## Exercise brief
If a line in the data below holds the word "search", copy it.

## Information given

- - -

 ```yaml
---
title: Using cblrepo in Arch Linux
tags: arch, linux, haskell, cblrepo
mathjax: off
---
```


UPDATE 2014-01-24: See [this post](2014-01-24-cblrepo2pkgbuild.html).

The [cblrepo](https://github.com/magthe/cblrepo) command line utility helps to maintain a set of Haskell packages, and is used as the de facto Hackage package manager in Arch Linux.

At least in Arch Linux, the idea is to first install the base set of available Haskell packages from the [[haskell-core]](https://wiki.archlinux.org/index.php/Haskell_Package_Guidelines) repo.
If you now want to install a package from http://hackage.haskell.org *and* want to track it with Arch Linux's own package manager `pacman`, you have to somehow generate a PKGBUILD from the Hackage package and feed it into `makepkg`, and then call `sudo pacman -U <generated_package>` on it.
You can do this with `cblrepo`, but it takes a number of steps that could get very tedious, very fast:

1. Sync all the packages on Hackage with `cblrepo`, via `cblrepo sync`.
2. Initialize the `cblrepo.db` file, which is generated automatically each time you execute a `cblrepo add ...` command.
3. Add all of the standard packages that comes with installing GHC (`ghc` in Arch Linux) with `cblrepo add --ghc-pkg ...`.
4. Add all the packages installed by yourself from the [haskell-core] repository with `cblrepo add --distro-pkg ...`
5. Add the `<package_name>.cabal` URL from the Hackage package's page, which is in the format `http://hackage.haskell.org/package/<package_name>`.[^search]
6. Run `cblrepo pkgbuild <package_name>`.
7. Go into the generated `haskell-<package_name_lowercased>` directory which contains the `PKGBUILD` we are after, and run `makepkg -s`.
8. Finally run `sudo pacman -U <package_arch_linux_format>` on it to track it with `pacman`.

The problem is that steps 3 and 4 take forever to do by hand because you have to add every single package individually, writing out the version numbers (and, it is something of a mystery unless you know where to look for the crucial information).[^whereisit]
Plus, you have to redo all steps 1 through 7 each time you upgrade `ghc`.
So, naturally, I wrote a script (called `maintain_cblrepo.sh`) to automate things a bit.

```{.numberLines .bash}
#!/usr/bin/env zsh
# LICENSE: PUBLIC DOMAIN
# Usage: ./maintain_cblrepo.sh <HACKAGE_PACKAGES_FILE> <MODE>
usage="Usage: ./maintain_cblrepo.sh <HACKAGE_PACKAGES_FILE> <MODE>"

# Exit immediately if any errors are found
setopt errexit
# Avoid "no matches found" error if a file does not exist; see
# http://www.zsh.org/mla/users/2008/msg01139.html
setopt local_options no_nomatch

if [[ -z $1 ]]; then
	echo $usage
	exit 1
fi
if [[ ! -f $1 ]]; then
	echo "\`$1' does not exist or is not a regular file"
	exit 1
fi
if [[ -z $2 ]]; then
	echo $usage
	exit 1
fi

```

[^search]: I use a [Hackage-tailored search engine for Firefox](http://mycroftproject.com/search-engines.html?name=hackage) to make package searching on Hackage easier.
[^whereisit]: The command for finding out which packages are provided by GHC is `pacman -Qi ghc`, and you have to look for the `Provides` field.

- - -

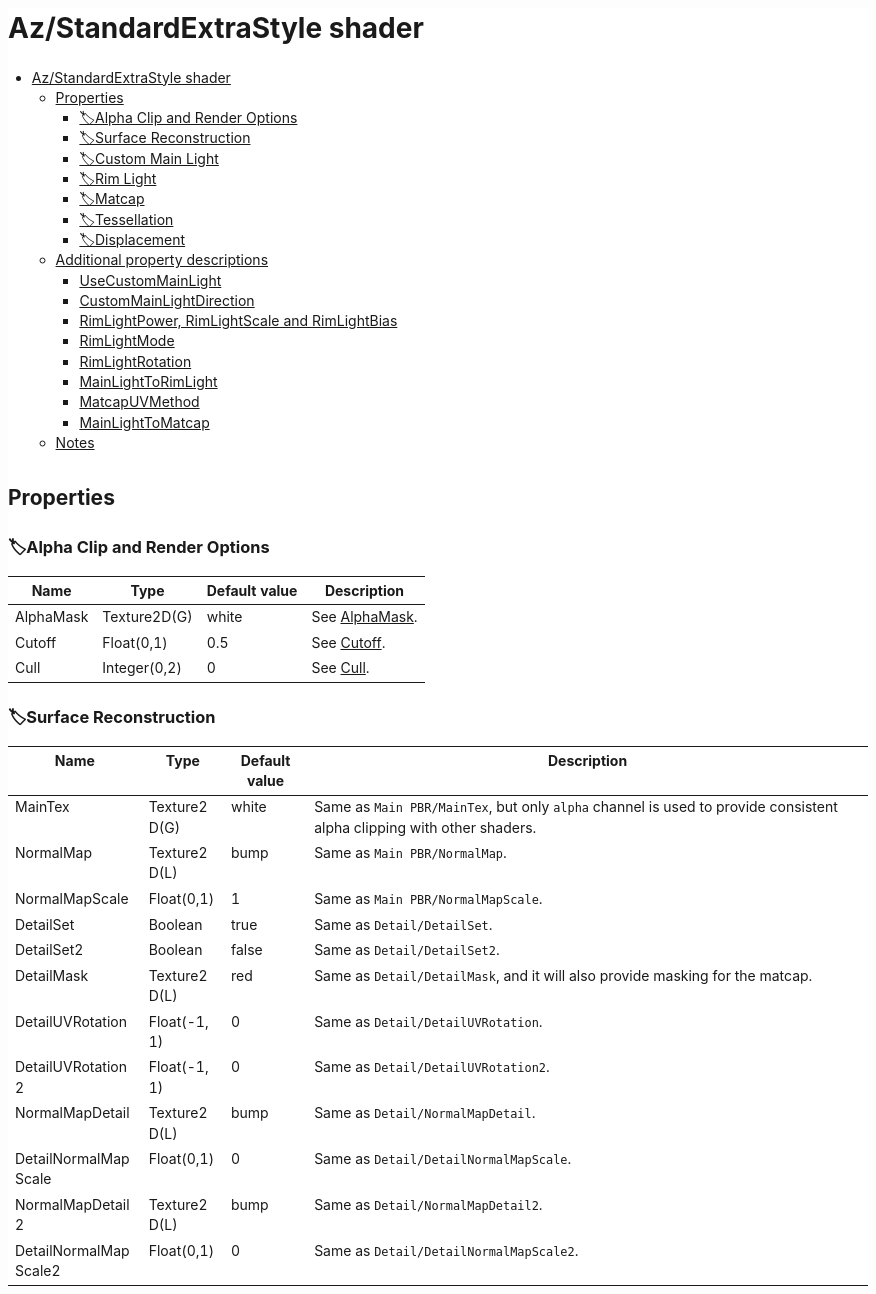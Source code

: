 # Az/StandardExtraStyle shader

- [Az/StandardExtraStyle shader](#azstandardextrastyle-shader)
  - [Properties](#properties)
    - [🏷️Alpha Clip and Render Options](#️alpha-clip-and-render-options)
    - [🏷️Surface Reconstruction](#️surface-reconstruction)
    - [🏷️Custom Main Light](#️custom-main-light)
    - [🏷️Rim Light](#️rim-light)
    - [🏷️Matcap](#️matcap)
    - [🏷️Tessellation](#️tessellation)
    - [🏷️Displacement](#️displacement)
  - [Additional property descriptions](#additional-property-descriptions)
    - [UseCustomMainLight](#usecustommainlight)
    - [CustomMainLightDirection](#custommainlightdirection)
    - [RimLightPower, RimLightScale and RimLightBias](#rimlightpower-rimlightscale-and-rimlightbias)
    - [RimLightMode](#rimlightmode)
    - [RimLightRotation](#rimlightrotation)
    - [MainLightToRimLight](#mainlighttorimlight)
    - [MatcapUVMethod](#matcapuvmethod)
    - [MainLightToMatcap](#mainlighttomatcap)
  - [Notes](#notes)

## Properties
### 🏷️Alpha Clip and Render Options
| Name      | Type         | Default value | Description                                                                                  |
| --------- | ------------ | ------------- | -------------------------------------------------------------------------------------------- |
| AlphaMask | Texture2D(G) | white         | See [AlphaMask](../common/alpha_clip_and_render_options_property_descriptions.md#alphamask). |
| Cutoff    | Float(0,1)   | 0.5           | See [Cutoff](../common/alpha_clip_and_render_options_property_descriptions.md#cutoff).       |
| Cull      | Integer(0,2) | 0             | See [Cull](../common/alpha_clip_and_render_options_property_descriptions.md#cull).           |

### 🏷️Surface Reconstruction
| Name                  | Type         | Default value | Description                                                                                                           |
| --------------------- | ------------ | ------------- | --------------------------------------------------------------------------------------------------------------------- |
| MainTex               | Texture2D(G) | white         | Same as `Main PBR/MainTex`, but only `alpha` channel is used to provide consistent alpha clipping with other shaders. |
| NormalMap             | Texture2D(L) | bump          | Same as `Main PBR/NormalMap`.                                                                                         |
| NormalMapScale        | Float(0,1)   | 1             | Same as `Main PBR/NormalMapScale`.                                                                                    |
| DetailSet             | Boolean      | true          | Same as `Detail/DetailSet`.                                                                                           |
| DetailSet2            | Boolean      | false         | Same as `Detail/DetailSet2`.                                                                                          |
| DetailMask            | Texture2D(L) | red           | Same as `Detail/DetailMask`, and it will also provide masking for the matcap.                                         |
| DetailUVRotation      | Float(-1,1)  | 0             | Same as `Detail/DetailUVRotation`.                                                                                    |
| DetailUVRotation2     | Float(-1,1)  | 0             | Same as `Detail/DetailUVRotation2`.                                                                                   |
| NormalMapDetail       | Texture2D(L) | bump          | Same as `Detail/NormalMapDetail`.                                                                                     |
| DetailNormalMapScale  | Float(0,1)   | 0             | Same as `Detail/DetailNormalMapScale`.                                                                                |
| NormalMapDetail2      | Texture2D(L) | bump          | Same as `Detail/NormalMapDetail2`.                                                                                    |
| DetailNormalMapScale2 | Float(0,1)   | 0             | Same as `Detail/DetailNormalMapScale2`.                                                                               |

- - -

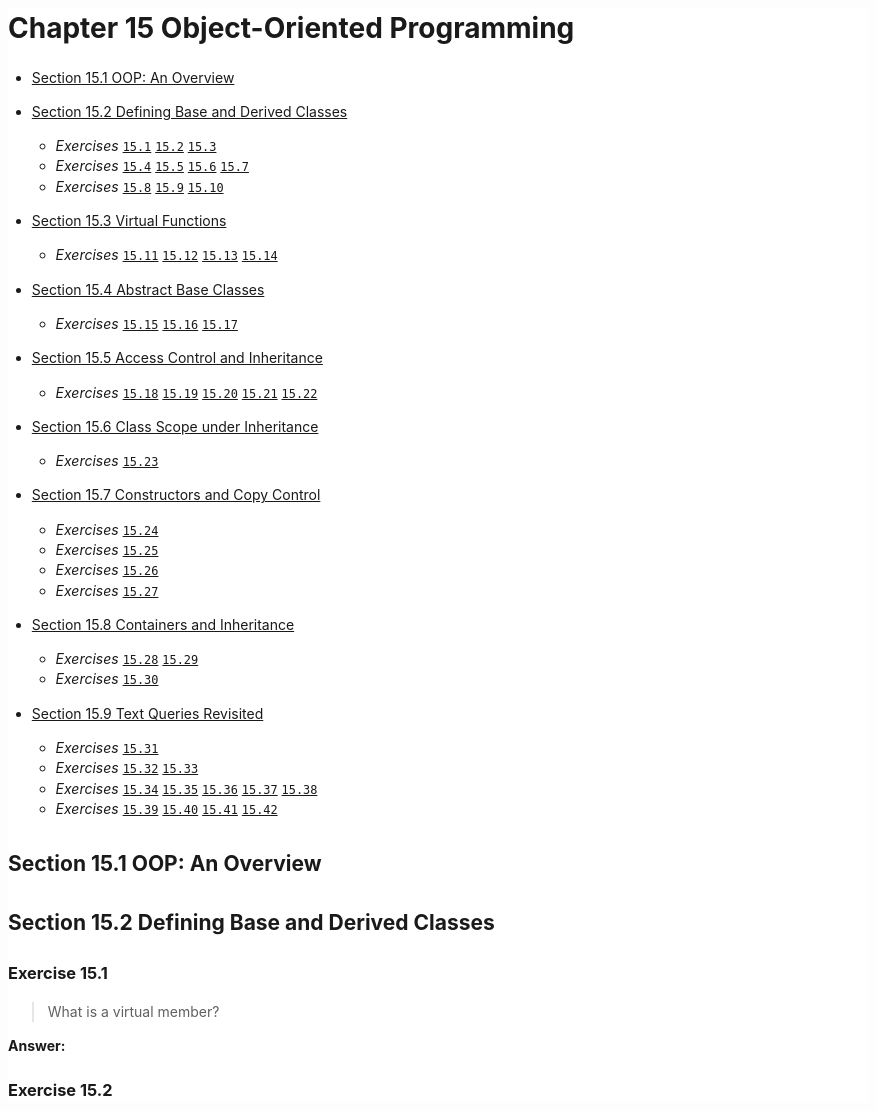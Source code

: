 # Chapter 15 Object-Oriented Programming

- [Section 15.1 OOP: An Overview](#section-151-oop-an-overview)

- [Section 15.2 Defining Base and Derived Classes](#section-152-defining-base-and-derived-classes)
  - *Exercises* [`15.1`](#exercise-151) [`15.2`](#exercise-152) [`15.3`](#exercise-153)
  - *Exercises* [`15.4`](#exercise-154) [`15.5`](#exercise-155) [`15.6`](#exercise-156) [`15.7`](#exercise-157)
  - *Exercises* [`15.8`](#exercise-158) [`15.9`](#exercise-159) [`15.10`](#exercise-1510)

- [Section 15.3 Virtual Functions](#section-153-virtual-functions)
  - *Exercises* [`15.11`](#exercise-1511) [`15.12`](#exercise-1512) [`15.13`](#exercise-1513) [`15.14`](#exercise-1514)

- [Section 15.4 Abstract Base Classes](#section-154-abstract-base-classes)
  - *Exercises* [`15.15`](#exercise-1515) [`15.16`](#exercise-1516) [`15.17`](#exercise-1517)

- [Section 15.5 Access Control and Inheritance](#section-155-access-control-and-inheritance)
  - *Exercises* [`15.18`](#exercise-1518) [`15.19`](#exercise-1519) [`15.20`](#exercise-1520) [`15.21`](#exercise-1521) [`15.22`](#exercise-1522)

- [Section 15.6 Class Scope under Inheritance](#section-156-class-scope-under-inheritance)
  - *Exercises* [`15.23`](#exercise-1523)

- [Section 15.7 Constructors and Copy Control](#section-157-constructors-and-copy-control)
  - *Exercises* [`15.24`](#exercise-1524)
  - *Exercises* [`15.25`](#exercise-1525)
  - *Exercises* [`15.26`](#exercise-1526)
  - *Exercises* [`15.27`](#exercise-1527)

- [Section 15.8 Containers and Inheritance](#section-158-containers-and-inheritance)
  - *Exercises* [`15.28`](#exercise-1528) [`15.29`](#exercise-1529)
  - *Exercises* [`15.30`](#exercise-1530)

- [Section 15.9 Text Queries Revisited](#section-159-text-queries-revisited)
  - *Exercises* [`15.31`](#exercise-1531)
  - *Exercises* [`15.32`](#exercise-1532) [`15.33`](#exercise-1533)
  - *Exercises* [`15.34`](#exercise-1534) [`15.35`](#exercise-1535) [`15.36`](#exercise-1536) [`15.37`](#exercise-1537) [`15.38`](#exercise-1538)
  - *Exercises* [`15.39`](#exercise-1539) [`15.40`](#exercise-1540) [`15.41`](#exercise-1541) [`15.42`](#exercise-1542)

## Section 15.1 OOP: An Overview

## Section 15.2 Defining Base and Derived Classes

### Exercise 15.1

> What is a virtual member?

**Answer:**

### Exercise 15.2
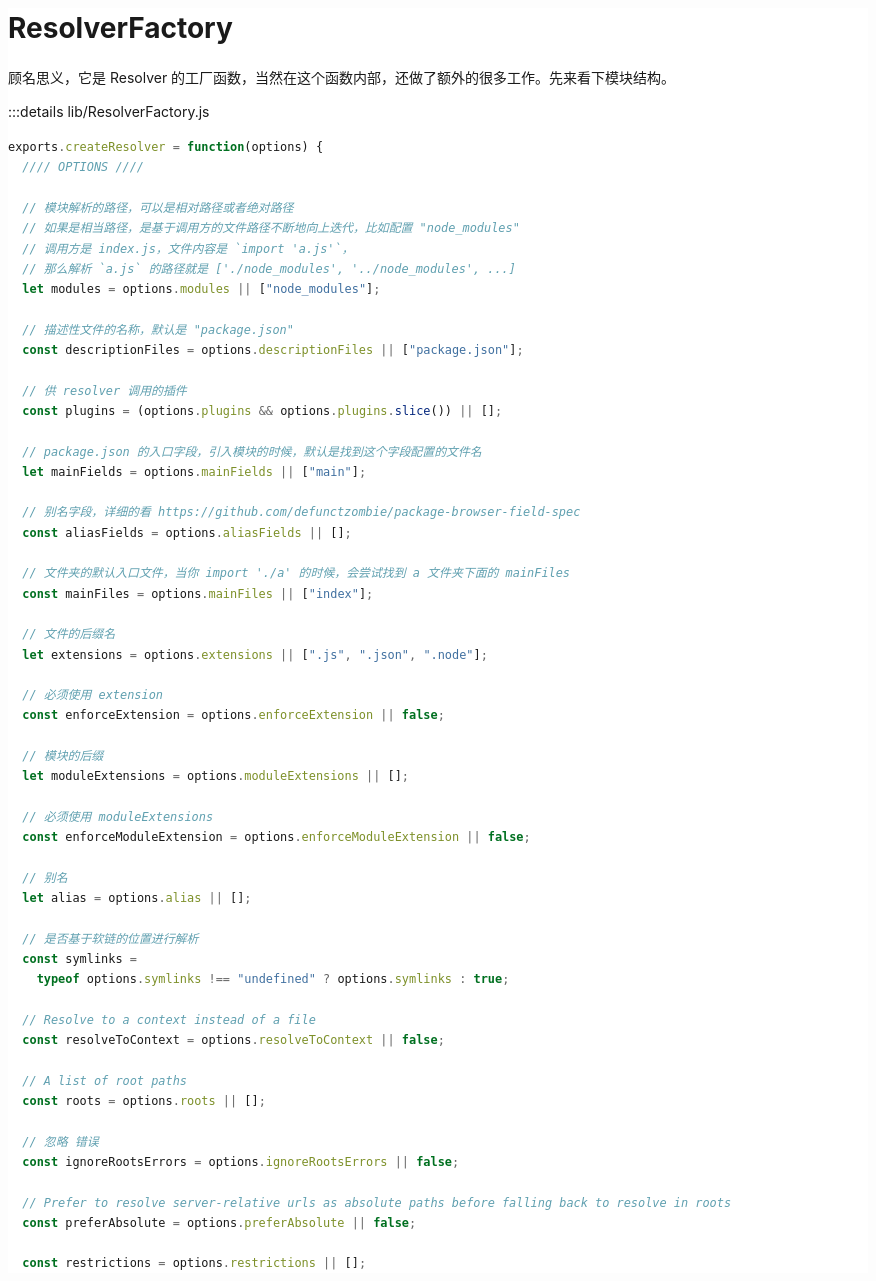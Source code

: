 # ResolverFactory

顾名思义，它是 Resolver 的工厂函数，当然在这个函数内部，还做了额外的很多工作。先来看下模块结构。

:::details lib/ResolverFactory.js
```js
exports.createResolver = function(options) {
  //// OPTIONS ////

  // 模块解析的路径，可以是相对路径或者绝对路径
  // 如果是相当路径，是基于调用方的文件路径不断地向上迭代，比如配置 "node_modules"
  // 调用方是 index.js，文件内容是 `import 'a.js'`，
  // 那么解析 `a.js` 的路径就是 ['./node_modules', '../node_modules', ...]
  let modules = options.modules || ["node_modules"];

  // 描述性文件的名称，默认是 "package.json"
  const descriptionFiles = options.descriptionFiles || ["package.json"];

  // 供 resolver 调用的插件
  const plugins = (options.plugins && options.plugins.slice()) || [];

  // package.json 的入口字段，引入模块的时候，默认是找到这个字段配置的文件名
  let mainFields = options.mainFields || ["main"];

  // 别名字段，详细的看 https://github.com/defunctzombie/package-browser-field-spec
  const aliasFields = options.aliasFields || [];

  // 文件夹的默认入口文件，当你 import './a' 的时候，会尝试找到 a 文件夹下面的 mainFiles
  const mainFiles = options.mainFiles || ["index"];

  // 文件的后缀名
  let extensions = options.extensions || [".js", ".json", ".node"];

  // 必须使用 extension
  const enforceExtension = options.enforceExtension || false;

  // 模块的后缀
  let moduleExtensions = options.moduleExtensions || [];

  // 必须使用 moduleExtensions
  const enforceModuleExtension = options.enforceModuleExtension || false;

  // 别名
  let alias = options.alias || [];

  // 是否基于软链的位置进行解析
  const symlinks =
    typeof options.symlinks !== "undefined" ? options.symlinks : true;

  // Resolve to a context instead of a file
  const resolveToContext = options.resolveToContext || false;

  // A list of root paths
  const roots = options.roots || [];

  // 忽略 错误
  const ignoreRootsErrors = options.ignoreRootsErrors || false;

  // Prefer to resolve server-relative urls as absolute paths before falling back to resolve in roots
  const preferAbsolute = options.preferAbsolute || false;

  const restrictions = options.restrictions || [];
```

- - -

## The answer
5. Add the `<package_name>.cabal` URL from the Hackage package's page, which is in the format `http://hackage.haskell.org/package/<package_name>`.[^search]
[^search]: I use a [Hackage-tailored search engine for Firefox](http://mycroftproject.com/search-engines.html?name=hackage) to make package searching on Hackage easier.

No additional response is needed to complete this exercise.